◆ What you need to do: Among the lines below, how many have the word "backup"? The reply is that number alone.

(Saved entries)
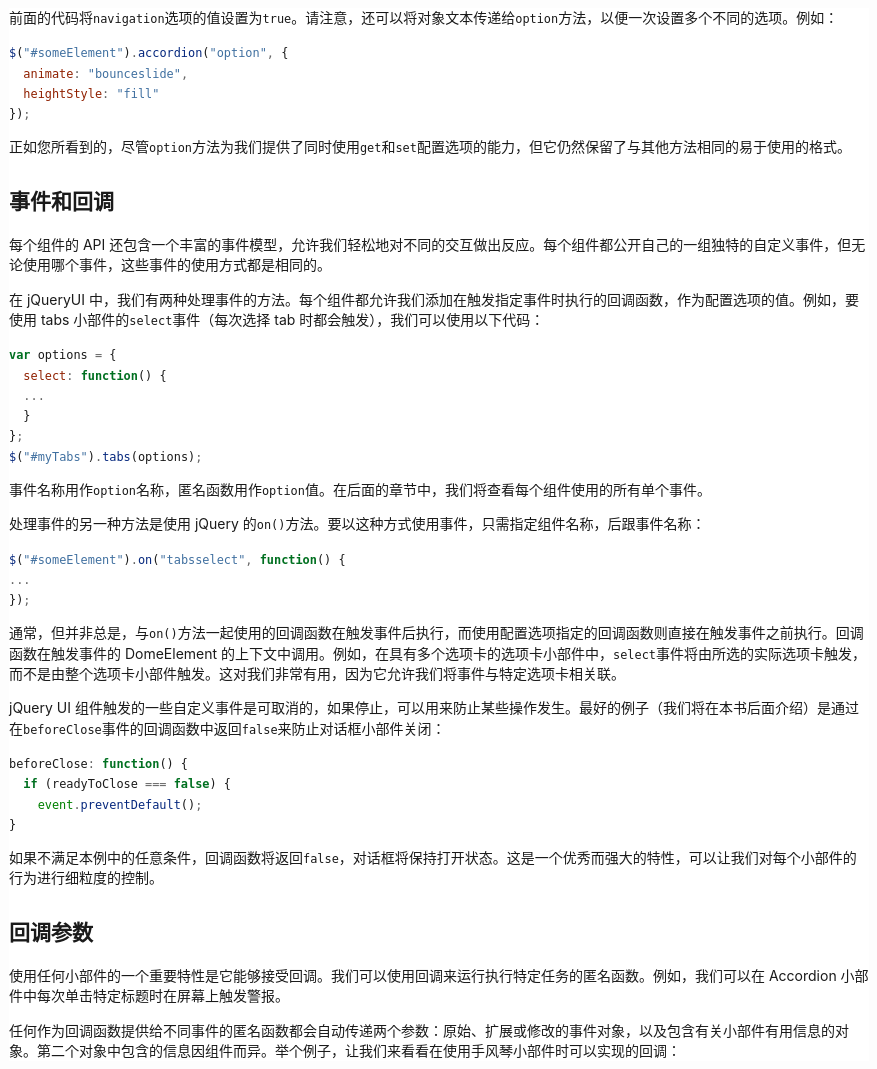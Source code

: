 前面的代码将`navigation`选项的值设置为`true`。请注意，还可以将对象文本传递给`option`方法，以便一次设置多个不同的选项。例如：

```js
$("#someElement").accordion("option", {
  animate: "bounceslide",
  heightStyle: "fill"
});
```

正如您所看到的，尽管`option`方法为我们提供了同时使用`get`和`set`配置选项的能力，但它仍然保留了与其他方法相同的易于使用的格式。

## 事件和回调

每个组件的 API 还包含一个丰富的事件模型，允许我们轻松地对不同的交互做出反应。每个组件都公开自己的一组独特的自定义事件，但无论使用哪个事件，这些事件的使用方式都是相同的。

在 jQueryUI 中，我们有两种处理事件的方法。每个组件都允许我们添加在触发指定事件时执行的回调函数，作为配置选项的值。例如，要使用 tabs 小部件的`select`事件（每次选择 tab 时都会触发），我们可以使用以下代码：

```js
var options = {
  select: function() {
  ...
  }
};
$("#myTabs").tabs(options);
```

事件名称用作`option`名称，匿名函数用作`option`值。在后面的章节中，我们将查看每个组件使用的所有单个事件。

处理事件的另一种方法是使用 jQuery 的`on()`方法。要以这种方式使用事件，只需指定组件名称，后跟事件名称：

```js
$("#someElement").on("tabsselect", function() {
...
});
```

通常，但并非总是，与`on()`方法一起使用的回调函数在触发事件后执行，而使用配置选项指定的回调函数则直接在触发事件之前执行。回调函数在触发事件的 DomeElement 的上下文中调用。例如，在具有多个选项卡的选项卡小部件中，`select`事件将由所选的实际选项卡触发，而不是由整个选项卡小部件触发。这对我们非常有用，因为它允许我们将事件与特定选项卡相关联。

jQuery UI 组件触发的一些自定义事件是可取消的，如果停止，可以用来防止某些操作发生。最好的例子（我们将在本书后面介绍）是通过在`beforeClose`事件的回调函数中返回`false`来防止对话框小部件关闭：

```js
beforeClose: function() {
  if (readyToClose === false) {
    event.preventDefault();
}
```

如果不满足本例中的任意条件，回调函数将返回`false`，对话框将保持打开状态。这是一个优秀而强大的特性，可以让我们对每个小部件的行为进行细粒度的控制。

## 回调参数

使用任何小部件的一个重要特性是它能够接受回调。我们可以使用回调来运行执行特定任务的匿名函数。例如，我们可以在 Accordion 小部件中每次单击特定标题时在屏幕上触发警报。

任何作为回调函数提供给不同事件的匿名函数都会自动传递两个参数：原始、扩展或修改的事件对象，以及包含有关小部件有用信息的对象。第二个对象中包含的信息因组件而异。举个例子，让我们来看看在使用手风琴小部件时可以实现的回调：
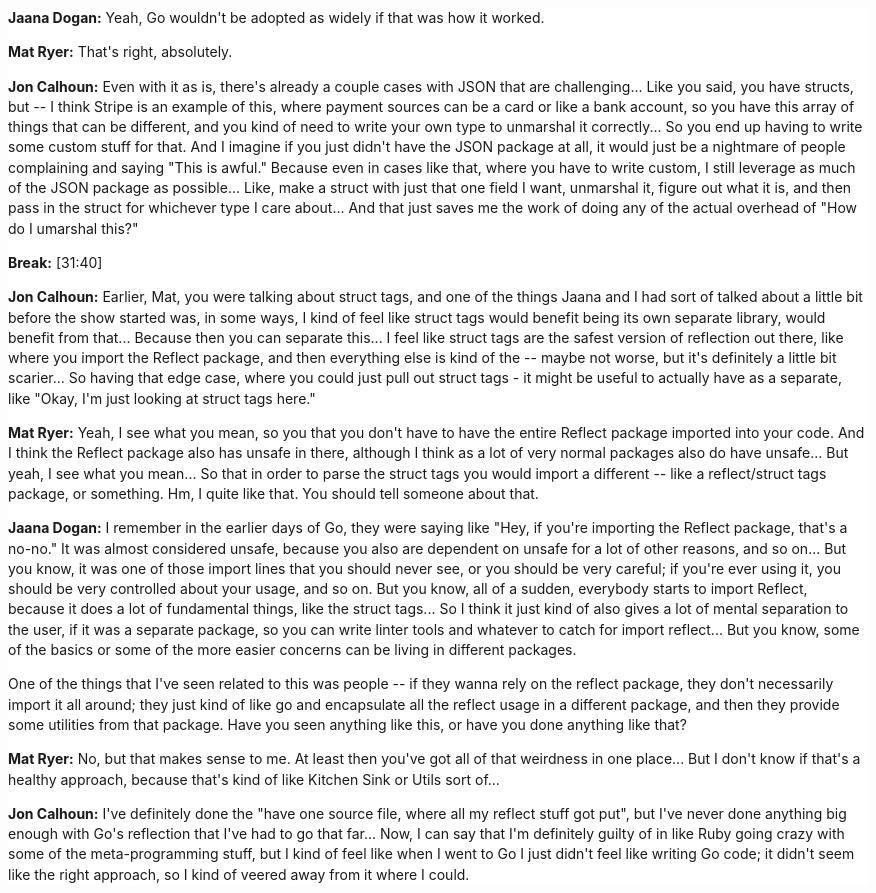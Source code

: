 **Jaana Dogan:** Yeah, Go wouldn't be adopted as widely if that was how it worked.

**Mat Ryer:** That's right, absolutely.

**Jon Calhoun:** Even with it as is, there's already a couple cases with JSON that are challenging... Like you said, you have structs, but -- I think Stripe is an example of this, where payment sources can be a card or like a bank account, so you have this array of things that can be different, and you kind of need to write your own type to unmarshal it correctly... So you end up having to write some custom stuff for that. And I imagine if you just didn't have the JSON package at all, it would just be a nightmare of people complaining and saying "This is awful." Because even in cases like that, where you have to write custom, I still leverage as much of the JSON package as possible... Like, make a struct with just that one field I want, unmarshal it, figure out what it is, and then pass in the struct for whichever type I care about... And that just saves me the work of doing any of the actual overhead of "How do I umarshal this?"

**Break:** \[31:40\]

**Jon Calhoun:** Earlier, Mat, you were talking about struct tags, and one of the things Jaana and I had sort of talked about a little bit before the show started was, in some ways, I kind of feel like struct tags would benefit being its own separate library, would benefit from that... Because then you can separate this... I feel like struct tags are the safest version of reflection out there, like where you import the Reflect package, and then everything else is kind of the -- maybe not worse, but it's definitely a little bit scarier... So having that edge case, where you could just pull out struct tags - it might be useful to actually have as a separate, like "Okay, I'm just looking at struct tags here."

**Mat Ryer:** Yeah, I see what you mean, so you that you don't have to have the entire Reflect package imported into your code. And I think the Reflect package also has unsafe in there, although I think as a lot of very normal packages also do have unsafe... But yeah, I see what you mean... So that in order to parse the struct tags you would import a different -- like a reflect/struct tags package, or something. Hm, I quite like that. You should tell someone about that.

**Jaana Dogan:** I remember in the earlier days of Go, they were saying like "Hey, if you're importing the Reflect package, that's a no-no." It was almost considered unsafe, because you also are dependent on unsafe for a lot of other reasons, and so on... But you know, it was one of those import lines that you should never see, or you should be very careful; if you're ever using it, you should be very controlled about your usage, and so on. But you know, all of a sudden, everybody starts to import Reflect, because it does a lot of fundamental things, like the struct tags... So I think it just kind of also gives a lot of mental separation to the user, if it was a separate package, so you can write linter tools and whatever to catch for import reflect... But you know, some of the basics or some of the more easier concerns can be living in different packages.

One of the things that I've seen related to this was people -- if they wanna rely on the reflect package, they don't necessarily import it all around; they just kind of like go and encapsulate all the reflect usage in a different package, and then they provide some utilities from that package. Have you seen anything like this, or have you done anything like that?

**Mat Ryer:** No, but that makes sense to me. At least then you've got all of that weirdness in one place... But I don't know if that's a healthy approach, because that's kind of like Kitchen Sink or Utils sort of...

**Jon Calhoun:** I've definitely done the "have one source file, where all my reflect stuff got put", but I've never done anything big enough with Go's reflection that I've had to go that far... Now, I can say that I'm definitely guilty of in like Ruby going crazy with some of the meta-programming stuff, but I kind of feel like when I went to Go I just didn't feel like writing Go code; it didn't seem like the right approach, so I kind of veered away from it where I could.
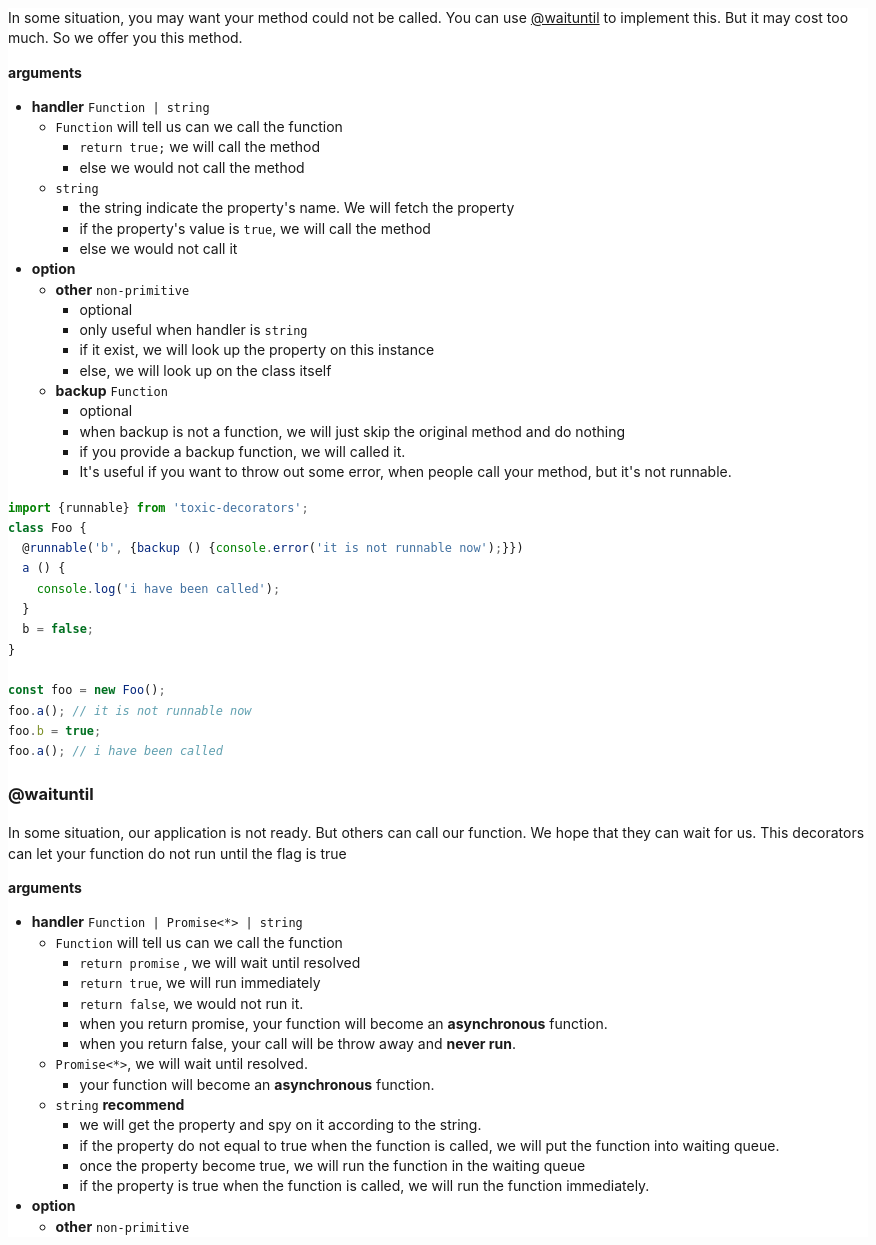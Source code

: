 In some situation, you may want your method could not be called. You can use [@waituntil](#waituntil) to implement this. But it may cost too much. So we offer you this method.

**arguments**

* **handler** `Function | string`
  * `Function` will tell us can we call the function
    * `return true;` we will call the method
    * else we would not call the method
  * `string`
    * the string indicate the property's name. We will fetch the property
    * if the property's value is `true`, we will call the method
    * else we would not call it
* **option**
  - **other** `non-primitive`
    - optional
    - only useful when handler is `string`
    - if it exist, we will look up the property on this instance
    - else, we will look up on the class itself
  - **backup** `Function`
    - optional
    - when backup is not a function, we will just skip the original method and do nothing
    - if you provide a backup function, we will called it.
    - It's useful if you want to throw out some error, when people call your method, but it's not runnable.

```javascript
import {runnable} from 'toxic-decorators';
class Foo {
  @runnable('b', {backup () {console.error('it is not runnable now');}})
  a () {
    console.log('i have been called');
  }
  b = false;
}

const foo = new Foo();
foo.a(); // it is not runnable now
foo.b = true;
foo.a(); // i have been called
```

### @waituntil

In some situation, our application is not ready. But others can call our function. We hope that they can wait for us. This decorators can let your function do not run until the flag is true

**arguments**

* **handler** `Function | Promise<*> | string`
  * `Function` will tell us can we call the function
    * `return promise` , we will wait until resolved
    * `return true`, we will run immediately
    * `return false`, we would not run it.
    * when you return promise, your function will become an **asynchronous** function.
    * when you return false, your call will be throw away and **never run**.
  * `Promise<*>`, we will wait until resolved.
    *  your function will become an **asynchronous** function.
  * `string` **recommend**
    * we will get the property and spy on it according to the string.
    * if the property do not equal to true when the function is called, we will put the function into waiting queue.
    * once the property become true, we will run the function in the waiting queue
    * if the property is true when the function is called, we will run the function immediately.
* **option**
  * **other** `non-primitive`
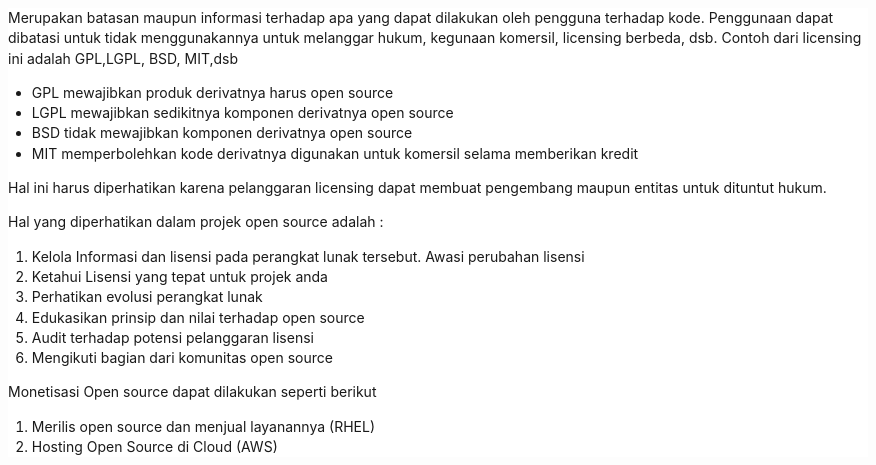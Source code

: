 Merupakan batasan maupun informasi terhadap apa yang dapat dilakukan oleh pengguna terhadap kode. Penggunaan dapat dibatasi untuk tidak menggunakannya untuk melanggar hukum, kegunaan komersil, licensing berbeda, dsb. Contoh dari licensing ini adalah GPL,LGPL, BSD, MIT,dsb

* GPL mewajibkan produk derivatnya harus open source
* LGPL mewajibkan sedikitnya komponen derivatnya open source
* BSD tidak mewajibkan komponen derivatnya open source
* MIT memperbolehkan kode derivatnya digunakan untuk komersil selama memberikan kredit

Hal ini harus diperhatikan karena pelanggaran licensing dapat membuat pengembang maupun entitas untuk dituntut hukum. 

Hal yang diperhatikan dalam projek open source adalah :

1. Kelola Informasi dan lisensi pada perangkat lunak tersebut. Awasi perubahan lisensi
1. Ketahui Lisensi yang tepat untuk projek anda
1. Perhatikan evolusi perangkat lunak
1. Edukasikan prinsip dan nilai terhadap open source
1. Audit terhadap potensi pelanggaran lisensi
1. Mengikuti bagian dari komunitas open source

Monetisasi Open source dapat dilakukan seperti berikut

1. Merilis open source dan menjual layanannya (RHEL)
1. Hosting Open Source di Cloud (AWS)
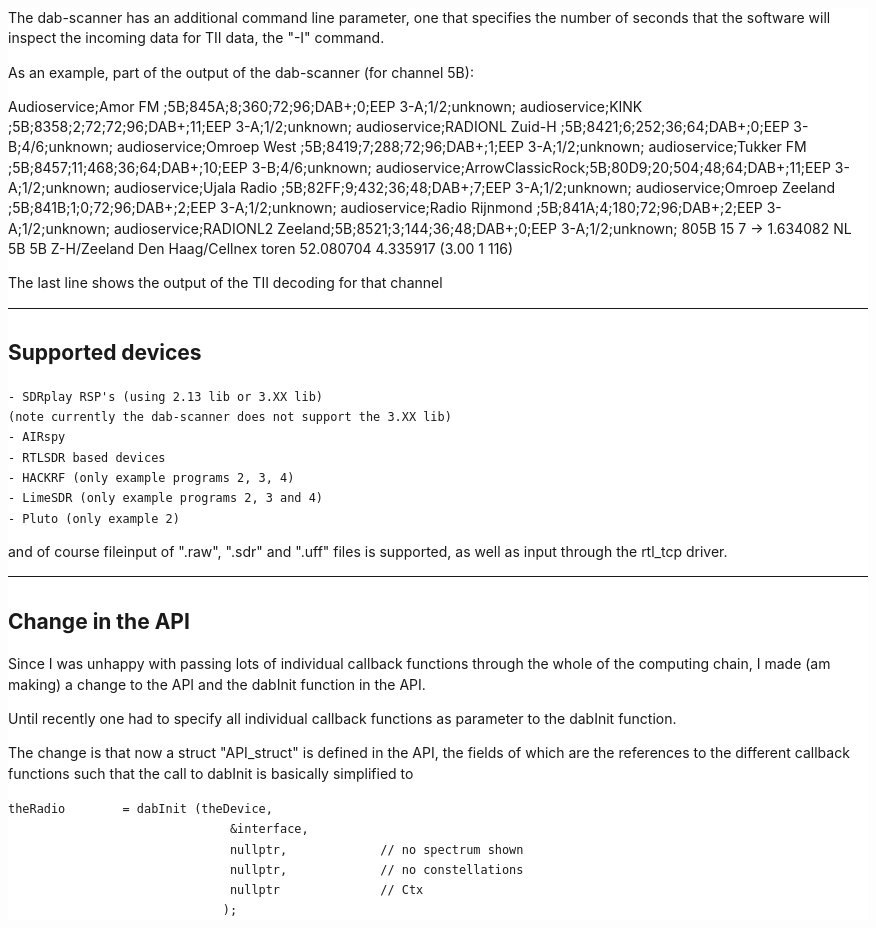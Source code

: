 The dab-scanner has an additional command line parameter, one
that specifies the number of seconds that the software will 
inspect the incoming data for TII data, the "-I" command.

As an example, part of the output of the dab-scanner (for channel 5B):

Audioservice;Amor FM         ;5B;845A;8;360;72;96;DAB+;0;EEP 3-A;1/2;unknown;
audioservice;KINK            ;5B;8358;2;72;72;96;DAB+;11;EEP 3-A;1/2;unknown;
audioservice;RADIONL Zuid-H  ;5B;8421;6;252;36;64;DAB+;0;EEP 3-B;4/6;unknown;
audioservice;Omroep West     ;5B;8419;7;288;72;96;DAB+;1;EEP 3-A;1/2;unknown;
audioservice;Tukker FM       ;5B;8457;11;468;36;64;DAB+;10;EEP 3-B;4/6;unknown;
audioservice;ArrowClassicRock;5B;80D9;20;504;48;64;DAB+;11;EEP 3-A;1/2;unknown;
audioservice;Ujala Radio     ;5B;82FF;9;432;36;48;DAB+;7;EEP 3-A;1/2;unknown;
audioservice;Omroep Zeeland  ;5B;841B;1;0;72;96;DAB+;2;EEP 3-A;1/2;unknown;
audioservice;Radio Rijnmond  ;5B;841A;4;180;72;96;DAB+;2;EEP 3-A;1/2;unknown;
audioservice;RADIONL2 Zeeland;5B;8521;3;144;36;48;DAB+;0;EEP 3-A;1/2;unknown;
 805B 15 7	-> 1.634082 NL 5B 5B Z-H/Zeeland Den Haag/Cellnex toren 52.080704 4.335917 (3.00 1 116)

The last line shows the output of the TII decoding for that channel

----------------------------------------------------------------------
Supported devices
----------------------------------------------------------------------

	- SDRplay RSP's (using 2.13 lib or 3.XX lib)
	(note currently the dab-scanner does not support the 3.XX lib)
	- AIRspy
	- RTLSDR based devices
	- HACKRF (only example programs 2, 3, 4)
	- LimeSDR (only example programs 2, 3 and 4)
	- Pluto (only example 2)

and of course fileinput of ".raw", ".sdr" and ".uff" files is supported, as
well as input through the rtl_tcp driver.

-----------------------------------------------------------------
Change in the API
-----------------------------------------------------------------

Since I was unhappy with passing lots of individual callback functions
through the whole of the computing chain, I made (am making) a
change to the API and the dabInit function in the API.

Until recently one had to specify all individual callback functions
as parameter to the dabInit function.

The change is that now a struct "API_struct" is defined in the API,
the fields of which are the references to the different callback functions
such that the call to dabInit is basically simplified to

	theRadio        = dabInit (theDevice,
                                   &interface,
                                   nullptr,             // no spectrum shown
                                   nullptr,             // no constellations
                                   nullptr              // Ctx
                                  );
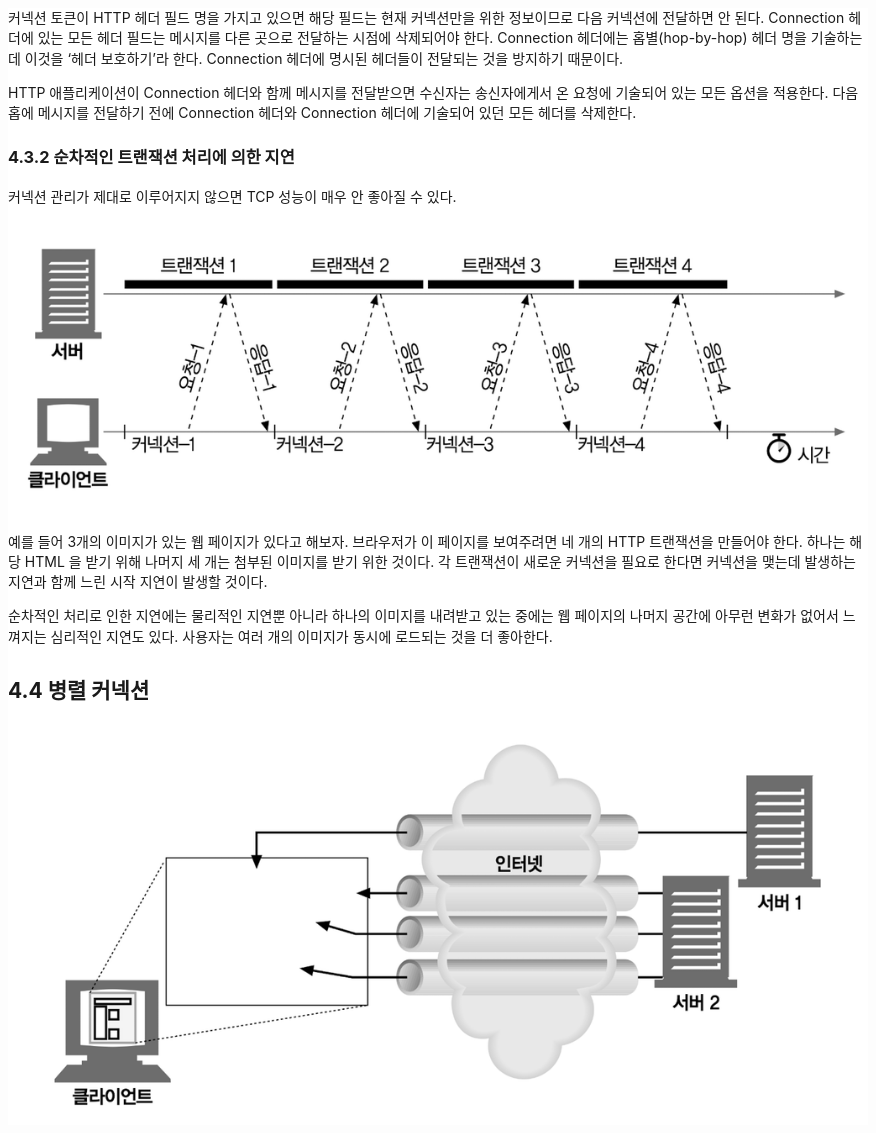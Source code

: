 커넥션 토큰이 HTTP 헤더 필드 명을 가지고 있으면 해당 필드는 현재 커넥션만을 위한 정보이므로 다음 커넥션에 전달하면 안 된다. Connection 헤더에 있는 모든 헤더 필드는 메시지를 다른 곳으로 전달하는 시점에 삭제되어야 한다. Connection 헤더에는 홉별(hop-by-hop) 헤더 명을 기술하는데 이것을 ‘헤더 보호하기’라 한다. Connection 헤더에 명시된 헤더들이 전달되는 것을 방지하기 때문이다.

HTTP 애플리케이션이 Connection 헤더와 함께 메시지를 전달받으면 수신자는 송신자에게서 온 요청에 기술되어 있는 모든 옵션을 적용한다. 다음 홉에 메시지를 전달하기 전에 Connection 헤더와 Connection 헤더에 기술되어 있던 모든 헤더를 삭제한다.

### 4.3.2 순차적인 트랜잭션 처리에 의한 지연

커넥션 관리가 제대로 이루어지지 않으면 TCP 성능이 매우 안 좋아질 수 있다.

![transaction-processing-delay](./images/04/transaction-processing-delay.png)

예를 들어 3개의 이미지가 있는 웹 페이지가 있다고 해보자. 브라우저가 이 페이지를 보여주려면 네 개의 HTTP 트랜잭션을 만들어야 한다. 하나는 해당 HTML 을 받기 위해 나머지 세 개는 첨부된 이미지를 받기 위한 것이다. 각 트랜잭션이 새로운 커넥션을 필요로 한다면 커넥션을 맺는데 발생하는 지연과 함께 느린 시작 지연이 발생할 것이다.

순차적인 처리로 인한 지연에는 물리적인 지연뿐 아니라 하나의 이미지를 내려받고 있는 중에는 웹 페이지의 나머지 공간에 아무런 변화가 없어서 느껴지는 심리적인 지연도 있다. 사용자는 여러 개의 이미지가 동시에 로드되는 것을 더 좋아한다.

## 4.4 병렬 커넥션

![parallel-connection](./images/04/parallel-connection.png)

◆ Task output: 4